Beginning with the line of the entries below that holds "- 📫 How to reach" and ending with the line that holds "## introduction", transcribe each line exactly as written. Pictures stay out.

= = = = =

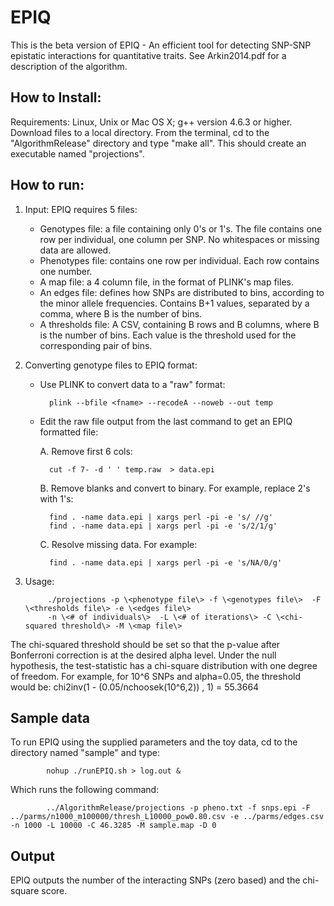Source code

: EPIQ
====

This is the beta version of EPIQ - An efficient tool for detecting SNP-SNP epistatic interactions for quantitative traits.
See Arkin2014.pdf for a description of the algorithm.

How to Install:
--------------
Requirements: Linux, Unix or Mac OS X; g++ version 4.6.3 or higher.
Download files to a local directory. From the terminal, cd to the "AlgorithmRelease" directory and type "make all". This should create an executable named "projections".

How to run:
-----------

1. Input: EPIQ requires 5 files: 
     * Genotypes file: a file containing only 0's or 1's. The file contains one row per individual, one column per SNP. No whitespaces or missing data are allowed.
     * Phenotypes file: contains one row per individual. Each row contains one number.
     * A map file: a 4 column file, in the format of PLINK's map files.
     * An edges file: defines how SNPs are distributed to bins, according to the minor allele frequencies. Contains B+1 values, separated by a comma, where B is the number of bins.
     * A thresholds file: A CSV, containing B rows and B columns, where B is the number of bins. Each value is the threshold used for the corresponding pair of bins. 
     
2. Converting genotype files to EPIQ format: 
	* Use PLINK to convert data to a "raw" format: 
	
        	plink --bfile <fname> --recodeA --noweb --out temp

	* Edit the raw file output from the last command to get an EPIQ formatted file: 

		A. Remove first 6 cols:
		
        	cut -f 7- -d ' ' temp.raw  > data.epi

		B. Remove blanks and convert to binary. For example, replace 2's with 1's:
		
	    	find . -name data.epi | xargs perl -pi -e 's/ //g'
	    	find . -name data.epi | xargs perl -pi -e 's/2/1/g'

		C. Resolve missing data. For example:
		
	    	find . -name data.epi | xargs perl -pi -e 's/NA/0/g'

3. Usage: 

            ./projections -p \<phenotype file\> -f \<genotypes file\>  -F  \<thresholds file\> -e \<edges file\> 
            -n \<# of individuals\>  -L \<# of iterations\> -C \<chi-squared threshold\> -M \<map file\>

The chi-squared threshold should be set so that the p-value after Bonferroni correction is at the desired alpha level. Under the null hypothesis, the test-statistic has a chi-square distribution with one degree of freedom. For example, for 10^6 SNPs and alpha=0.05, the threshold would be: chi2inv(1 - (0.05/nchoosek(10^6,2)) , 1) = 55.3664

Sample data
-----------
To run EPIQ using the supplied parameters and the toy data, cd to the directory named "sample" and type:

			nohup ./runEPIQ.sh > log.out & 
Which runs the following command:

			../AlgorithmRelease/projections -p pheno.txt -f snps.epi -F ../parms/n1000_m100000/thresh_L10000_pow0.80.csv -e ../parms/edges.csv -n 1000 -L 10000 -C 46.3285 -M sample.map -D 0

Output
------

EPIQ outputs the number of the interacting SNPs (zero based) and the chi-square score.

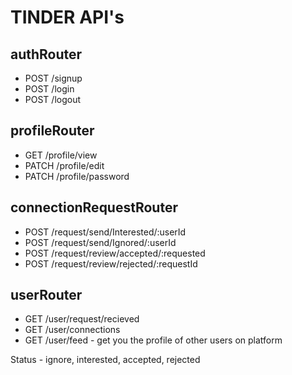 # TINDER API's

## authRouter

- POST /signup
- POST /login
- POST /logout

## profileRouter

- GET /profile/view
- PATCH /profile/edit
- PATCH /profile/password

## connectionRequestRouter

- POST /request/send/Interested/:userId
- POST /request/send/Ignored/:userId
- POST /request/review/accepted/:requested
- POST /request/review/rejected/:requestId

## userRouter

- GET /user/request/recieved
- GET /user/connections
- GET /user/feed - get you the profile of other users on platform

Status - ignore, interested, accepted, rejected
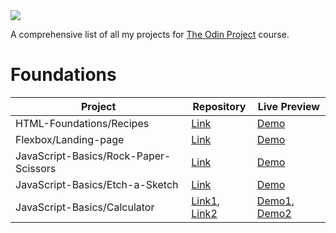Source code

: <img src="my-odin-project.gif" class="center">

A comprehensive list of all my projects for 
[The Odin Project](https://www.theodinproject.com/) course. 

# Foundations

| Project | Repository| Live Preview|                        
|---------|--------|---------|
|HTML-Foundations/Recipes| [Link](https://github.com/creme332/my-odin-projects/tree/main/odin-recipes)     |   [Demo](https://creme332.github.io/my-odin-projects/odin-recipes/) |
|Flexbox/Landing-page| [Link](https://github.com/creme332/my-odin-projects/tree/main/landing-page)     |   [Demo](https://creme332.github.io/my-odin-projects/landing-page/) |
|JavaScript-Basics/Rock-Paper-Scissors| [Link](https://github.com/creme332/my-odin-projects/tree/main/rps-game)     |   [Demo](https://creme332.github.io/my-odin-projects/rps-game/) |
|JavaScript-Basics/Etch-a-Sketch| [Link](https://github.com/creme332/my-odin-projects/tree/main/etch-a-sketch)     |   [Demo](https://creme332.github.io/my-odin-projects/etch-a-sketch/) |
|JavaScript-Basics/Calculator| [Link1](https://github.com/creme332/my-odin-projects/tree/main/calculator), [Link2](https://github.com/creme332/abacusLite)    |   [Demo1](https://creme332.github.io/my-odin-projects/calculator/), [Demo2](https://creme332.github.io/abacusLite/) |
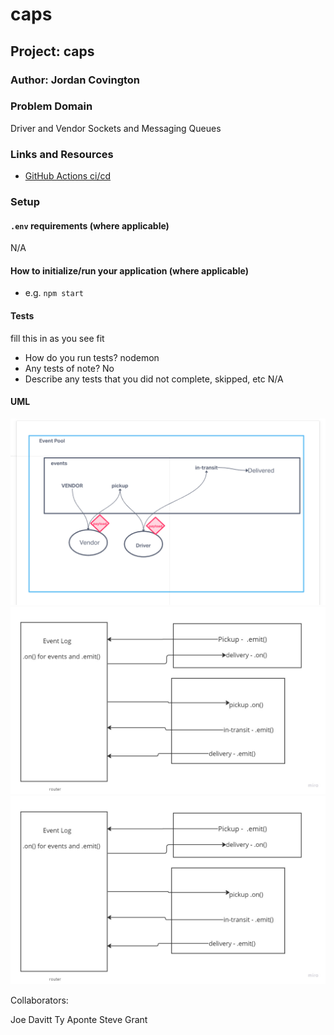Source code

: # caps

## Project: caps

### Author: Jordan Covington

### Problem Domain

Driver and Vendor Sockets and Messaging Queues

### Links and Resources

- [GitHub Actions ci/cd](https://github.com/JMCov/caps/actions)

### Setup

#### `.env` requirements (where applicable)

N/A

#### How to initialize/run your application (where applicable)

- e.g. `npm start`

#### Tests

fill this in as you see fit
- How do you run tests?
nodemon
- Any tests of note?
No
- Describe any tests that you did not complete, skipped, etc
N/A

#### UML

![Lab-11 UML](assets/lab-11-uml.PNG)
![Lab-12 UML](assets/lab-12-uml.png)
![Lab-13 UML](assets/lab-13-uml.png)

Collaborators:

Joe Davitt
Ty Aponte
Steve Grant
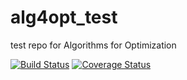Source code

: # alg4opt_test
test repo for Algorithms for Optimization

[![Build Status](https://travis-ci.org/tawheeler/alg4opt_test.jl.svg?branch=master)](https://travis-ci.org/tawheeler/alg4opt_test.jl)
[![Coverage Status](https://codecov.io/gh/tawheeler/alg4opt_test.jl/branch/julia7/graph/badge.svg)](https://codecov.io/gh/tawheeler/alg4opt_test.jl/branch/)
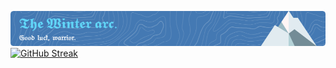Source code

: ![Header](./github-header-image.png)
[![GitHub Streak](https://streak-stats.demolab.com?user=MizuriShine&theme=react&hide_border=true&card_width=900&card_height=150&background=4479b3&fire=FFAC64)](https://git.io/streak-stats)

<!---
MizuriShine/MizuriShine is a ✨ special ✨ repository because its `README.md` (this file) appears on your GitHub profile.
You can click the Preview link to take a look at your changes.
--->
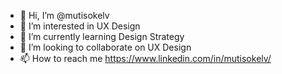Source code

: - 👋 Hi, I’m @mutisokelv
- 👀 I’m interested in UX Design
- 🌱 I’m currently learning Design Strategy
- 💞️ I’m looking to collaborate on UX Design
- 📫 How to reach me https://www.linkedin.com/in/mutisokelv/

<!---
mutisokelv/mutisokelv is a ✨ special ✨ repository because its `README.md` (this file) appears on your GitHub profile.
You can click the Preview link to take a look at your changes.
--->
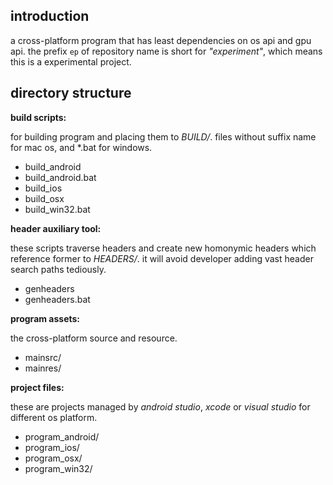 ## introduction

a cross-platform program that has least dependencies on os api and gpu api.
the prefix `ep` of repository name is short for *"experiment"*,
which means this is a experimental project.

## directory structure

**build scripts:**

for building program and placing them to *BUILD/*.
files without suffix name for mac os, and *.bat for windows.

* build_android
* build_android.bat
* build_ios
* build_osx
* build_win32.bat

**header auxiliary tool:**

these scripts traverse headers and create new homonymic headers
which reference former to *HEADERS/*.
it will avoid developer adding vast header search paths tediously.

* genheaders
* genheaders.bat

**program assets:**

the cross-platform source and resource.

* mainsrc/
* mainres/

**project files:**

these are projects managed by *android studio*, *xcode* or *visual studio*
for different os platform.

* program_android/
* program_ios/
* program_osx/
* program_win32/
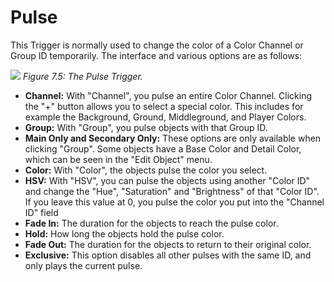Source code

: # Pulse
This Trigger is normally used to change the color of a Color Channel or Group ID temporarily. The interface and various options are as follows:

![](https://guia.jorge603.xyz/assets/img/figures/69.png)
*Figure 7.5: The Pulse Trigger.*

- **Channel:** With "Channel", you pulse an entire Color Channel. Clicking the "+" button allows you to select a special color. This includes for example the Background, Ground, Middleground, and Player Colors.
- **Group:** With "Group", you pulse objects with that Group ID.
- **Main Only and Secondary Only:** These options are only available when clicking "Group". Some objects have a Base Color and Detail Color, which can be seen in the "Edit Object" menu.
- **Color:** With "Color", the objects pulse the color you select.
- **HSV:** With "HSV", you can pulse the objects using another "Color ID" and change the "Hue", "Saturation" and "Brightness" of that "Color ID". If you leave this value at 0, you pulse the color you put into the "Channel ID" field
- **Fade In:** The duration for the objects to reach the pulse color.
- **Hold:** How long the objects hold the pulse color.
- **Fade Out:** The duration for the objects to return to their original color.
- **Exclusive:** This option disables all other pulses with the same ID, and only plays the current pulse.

= = = = =

• [Your solution]
- 📫 How to reach me https://www.linkedin.com/in/mutisokelv/

<!---
mutisokelv/mutisokelv is a ✨ special ✨ repository because its `README.md` (this file) appears on your GitHub profile.
You can click the Preview link to take a look at your changes.
--->
 ## introduction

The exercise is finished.